The examples chosen for this article are a typical 80m (test frequency equals 3.69 MHz) OCFD compared to the same length CFD fed with the same length of ladder-line. The following convention written 44/88/65 means an OCFD with one 44-foot leg, one 88-foot leg, and 65 feet of ladder-line for the feedline. A similar CFD would be written 66/66/65. These are typical values for an 80m ladder-line fed OCFD or CFD. Let's look at the current envelope distribution of the two antennas according to EZNEC.

The CFD exhibits a familiar antenna current envelope where the out-of-phase transmission line currents result in in-phase radiating currents on the antenna wire, just as it should be. However, the OCFD exhibits phasing problems. We do not want out-of-phase currents on the antenna at the feedpoint because the two antenna elements are fighting each other and reducing the radiation magnitude in the far field. The only thing that can cause the antenna currents to be out of phase is for the transmission line currents to be in phase. That's the definition of common mode currents, i.e. currents that are in phase in the transmission line. The thing that causes the antenna radiation to be reduced is the same thing that causes the feedline to radiate, i.e. common mode currents are a double whammy taking radiation away from the antenna and giving it to the feedline. Fig. 2 shows the magnitudes of the common mode vs transmission line mode currents for the above OCFD and the CFD.

The reason for the out-of-phase currents on the OCFD antenna become clear. The (bad) common-mode currents on the transmission line at the OCFD feedpoint are almost five times the magnitude of the (good) transmission line currents. Yet the CFD has close to zero common mode current at its feedpoint simply because the impedance looking into each leg of an ideal CFD is the same value whereas the OCFD impedances are wildly different. It seems obvious that the OCFD needs some changes if it is going to be a trouble- free performer on 80m.

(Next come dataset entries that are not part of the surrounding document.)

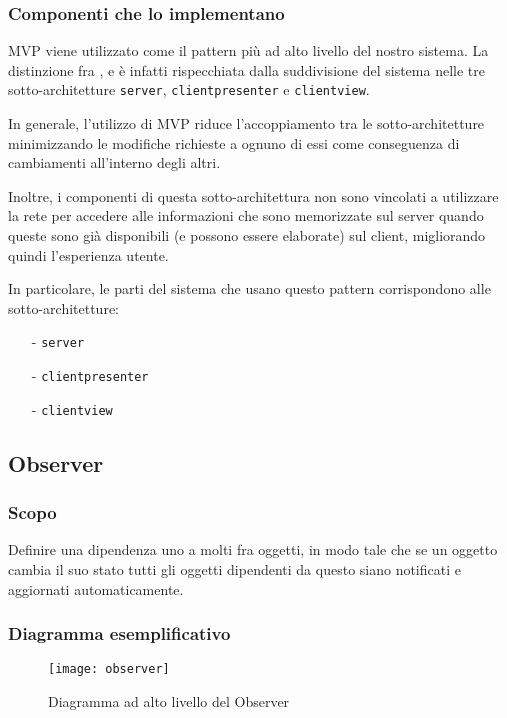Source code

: \subsubsection{Componenti che lo implementano}
MVP viene utilizzato come il pattern più ad alto livello del nostro sistema. La distinzione fra ,  e  è infatti rispecchiata dalla suddivisione del sistema nelle tre sotto-architetture \texttt{server}, \texttt{clientpresenter} e \texttt{clientview}.

In generale, l'utilizzo di MVP riduce l'accoppiamento tra le sotto-architetture minimizzando le modifiche richieste a ognuno di essi come conseguenza di cambiamenti all'interno degli altri.

Inoltre, i componenti di questa sotto-architettura non sono vincolati a utilizzare la rete per accedere alle informazioni che sono memorizzate sul server quando queste sono già disponibili (e possono essere elaborate) sul client, migliorando quindi l'esperienza utente.

In particolare, le parti del sistema che usano questo pattern corrispondono alle sotto-architetture:
\begin{itemize}[noitemsep,nolistsep]
  \item[-] \texttt{server}
  \item[-] \texttt{clientpresenter}
  \item[-] \texttt{clientview}
\end{itemize}

\subsection{Observer}

\subsubsection{Scopo}
Definire una dipendenza uno a molti fra oggetti, in modo tale che se un oggetto cambia il suo stato tutti gli oggetti dipendenti da questo siano notificati e aggiornati automaticamente.

\subsubsection{Diagramma esemplificativo}
\begin{figure}[H]
\centering
\texttt{[image: observer]}
\caption{Diagramma ad alto livello del  Observer}\label{fig:observer}
\end{figure}

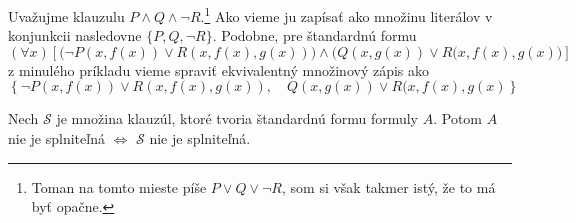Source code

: \begin{priklad}
    Uvažujme klauzulu $P \land Q \land \neg R$.\footnote{
    Toman na tomto mieste píše $P \lor Q \lor \neg R$, som si však
    takmer istý, že to má byť opačne.
    }
    Ako vieme ju zapísať ako
    množinu literálov v konjunkcii nasledovne
    $\{P, Q, \neg R\}$.
    Podobne, pre štandardnú formu
    \begin{equation*}
        (\forall x) \left[
            \Big(\neg P(x,f(x)) \lor R(x,f(x),g(x)) \Big) \land
            \Big( Q(x,g(x))\lor R(x,f(x),g(x) \Big) \right]
    \end{equation*}
    z minulého príkladu vieme spraviť ekvivalentný množinový zápis ako
    \begin{equation*}
        \left\{
            \neg P(x,f(x)) \lor R(x,f(x),g(x)), \quad
            Q(x,g(x))\lor R(x,f(x),g(x) 
        \right\}
    \end{equation*}
\end{priklad}

\begin{veta}
    Nech $\mathscr{S}$ je množina klauzúl, ktoré tvoria štandardnú
    formu formuly $A$. Potom $A$ nie je splniteľná $\iff$ $\mathscr{S}$
    nie je splniteľná.
\end{veta}

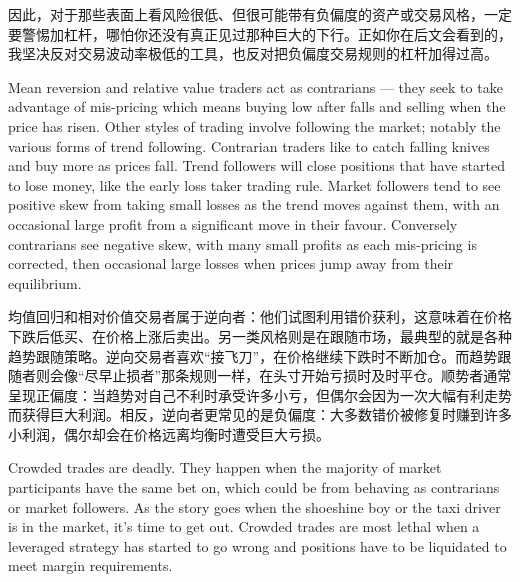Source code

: \begin{chineseblock}因此，对于那些表面上看风险很低、但很可能带有负偏度的资产或交易风格，一定要警惕加杠杆，哪怕你还没有真正见过那种巨大的下行。正如你在后文会看到的，我坚决反对交易波动率极低的工具，也反对把负偏度交易规则的杠杆加得过高。\end{chineseblock}


\begin{englishblock} Mean reversion and relative value traders act as contrarians --- they seek to take advantage of mis-pricing which means buying low after falls and selling when the price has risen. Other styles of trading involve following the market; notably the various forms of trend following. Contrarian traders like to catch falling knives and buy more as prices fall. Trend followers will close positions that have started to lose money, like the early loss taker trading rule. Market followers tend to see positive skew from taking small losses as the trend moves against them, with an occasional large profit from a significant move in their favour. Conversely contrarians see negative skew, with many small profits as each mis-pricing is corrected, then occasional large losses when prices jump away from their equilibrium. \end{englishblock}

\begin{chineseblock}均值回归和相对价值交易者属于逆向者：他们试图利用错价获利，这意味着在价格下跌后低买、在价格上涨后卖出。另一类风格则是在跟随市场，最典型的就是各种趋势跟随策略。逆向交易者喜欢“接飞刀”，在价格继续下跌时不断加仓。而趋势跟随者则会像“尽早止损者”那条规则一样，在头寸开始亏损时及时平仓。顺势者通常呈现正偏度：当趋势对自己不利时承受许多小亏，但偶尔会因为一次大幅有利走势而获得巨大利润。相反，逆向者更常见的是负偏度：大多数错价被修复时赚到许多小利润，偶尔却会在价格远离均衡时遭受巨大亏损。\end{chineseblock}

\bipairgap

\begin{englishblock} Crowded trades are deadly. They happen when the majority of market participants have the same bet on, which could be from behaving as contrarians or market followers. As the story goes when the shoeshine boy or the taxi driver is in the market, it's time to get out. Crowded trades are most lethal when a leveraged strategy has started to go wrong and positions have to be liquidated to meet margin requirements. \end{englishblock}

One thing we can do is change the length of the ladder-line. 65 feet was a convenient length for us but is a worst-case length for common mode problems because it is 1/4 wavelength on 80m. A high impedance at the source is seen by the common mode signals as a low impedance at the feedpoint. We can reduce the common mode problems by making the feedline 1/2 wavelength instead of 1/4 wavelength as seen in Fig. 3.

Now we are getting somewhere. The common mode current is still there on the OCFD but now its amplitude is 1/10 of the transmission line current amplitude at the antenna feedpoint. That will put the antenna currents in phase as seen in Fig. 4 and result in acceptable radiation from the antenna. In fact, it is now hard to tell the difference between the OCFD and the CFD antenna current distribution. There will still be feedline radiation because of the common-mode standing wave but its radiation level may be tolerable. It may even improve the low angle radiation ala Carolina Windom style.

The fact that the common mode current on the feedline of the 44/88/130 OCFD is low at both the source and the feedpoint is a distinct advantage in keeping RF out of the shack with a good common-mode choke-balun. The 1/2 wavelength of feedline keeps both the OCFD and OCF impedances at the source at a reasonable value.

Conclusion: If one feeds an 80m OCFD with ladder-line, the results are best when the ladder-line is an integer number of 1/2 wavelengths long. With any luck, the feedline will be one wavelength long on 40m, two wavelengths long on 20m, and four wavelengths long on 10m.